(Beginning of Supplied material)

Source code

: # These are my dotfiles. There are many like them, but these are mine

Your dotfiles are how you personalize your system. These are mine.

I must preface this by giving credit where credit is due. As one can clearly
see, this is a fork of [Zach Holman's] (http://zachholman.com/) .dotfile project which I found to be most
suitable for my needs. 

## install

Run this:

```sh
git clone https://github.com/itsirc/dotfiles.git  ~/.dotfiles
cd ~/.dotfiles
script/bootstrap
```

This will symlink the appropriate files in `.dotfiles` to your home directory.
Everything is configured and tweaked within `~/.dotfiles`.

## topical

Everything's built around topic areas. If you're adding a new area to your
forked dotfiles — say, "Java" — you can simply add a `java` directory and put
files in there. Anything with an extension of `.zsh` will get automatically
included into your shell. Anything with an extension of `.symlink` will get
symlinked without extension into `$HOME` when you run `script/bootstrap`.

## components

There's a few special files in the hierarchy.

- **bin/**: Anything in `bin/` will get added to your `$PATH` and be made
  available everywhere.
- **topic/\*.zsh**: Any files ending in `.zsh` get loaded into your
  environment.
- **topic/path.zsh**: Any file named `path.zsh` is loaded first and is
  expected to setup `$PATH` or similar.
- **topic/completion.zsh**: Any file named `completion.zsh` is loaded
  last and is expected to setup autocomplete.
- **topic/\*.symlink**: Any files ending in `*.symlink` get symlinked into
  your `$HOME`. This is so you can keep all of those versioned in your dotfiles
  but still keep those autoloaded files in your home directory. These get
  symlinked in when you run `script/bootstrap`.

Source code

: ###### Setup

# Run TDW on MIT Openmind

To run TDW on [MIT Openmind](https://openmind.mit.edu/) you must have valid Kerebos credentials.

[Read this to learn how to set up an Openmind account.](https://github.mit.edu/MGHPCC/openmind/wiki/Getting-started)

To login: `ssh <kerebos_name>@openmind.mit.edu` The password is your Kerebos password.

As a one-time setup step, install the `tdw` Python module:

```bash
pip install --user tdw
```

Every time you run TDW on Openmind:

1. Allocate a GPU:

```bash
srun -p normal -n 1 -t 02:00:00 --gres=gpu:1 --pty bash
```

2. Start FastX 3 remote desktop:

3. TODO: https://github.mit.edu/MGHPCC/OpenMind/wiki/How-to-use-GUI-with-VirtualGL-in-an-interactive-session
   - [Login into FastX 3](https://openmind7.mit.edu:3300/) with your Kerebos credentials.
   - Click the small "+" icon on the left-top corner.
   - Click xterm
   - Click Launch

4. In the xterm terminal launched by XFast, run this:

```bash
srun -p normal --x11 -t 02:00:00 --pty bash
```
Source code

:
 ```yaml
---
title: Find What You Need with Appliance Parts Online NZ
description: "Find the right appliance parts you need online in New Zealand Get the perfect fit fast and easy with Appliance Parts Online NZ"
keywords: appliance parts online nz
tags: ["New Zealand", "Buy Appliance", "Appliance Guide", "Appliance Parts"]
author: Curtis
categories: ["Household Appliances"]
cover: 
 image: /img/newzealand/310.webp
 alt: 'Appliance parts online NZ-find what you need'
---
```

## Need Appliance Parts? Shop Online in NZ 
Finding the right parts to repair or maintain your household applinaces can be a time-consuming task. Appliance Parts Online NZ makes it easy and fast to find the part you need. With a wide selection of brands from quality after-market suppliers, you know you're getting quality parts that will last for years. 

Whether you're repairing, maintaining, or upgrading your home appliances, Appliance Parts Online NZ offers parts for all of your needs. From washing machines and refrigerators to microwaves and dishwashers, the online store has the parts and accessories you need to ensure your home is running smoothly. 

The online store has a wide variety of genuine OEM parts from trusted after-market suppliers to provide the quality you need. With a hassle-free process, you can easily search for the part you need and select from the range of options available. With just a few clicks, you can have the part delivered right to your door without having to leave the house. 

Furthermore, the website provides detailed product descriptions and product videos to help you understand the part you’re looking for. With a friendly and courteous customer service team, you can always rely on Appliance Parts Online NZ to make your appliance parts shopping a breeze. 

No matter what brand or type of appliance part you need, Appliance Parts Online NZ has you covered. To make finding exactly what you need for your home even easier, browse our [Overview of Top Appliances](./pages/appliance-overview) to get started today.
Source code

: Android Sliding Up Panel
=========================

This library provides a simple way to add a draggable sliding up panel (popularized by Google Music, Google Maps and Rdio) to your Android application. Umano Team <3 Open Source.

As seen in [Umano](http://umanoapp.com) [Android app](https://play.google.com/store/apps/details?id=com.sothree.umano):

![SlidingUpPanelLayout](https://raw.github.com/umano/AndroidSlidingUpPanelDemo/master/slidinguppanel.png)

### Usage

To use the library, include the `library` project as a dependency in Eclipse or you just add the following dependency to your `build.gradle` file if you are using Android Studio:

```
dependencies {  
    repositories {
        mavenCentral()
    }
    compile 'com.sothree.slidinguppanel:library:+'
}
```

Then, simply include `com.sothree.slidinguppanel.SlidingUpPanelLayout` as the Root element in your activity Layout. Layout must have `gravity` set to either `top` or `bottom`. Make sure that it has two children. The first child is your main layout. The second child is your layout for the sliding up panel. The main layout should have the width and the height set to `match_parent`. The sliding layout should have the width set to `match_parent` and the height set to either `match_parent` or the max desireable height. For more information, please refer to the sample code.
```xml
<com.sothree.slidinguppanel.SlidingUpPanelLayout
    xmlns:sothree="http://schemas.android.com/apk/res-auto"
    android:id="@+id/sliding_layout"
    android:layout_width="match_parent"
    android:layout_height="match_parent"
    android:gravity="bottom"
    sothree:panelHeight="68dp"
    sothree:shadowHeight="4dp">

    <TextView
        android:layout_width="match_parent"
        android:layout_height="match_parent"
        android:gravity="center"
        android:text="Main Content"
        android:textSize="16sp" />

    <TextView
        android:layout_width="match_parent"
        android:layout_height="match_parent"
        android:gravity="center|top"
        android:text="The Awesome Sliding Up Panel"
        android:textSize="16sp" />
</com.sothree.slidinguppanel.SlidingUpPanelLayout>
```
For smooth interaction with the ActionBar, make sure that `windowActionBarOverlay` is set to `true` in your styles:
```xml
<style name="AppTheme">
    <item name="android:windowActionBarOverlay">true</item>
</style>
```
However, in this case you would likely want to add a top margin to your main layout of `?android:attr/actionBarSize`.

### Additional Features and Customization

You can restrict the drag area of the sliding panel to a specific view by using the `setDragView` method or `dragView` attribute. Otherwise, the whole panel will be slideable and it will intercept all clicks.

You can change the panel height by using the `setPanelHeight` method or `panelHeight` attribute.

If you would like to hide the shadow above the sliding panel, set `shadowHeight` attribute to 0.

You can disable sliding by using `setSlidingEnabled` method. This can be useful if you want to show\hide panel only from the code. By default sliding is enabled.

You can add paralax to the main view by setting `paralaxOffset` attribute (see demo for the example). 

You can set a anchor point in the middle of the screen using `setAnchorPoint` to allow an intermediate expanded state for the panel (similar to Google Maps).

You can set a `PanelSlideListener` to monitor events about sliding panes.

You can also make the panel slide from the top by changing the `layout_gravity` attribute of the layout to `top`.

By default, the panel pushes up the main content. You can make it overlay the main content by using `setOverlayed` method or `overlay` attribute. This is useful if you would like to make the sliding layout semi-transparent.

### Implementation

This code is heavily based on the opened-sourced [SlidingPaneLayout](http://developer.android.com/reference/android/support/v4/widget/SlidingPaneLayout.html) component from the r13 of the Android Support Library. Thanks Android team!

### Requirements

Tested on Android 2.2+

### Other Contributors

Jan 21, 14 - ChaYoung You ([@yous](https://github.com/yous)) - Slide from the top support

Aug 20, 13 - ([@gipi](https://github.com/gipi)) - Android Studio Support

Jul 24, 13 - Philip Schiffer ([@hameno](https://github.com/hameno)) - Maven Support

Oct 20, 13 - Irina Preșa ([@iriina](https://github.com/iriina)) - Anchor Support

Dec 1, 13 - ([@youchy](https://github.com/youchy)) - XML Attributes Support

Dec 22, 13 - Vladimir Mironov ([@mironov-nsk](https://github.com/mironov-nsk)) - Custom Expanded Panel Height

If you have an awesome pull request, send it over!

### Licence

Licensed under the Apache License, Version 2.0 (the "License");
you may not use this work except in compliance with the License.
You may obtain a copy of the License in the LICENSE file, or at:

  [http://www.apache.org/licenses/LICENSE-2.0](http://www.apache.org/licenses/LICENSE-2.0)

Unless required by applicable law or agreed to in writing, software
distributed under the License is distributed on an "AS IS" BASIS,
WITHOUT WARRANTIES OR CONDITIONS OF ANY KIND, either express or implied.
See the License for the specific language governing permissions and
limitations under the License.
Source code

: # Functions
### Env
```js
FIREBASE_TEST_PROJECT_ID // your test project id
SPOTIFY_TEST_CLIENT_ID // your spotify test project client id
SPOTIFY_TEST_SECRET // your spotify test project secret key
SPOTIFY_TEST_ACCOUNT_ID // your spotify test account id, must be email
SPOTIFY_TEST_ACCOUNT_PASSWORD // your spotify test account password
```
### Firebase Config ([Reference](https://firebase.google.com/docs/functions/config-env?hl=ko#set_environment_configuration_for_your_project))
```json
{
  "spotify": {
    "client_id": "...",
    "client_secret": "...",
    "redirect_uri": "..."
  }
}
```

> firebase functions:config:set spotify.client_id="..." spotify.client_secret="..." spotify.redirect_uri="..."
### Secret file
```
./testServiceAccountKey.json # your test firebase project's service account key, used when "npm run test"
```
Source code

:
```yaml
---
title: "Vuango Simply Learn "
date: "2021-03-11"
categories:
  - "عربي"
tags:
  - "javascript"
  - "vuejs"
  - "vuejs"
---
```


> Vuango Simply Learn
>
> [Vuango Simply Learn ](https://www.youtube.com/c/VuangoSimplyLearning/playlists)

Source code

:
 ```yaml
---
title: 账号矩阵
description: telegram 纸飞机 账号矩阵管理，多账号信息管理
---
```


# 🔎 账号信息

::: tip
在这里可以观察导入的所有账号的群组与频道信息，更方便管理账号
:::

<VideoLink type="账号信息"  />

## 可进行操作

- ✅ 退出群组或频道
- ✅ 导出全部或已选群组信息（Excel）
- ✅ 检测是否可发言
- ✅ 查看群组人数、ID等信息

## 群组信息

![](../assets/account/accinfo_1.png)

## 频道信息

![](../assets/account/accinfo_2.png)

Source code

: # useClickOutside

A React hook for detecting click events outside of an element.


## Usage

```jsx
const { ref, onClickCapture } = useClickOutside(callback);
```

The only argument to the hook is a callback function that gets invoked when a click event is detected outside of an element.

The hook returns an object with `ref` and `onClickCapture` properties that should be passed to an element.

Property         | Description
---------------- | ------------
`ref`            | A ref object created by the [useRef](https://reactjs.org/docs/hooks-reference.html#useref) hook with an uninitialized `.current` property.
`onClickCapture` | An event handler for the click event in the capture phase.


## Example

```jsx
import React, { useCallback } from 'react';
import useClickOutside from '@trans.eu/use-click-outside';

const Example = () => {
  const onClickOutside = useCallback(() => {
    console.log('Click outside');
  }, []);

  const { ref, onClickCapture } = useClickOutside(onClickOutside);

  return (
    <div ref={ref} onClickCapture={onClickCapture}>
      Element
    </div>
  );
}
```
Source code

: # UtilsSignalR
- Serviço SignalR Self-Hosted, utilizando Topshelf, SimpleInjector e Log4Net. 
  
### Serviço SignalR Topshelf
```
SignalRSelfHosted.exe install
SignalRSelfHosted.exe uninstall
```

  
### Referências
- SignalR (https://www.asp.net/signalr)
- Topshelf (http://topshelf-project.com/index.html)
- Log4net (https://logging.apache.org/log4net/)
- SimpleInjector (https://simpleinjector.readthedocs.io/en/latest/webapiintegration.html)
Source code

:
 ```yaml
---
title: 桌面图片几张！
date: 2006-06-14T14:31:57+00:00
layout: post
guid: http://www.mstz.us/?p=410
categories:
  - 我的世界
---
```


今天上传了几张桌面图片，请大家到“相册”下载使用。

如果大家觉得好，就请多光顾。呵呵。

(End of Supplied material)

_Task directions_. Repeat exactly the lines of the data from the first one through the line with "I must preface", both of them included.

_Problem solution_.
Source code

: # These are my dotfiles. There are many like them, but these are mine

Your dotfiles are how you personalize your system. These are mine.

I must preface this by giving credit where credit is due. As one can clearly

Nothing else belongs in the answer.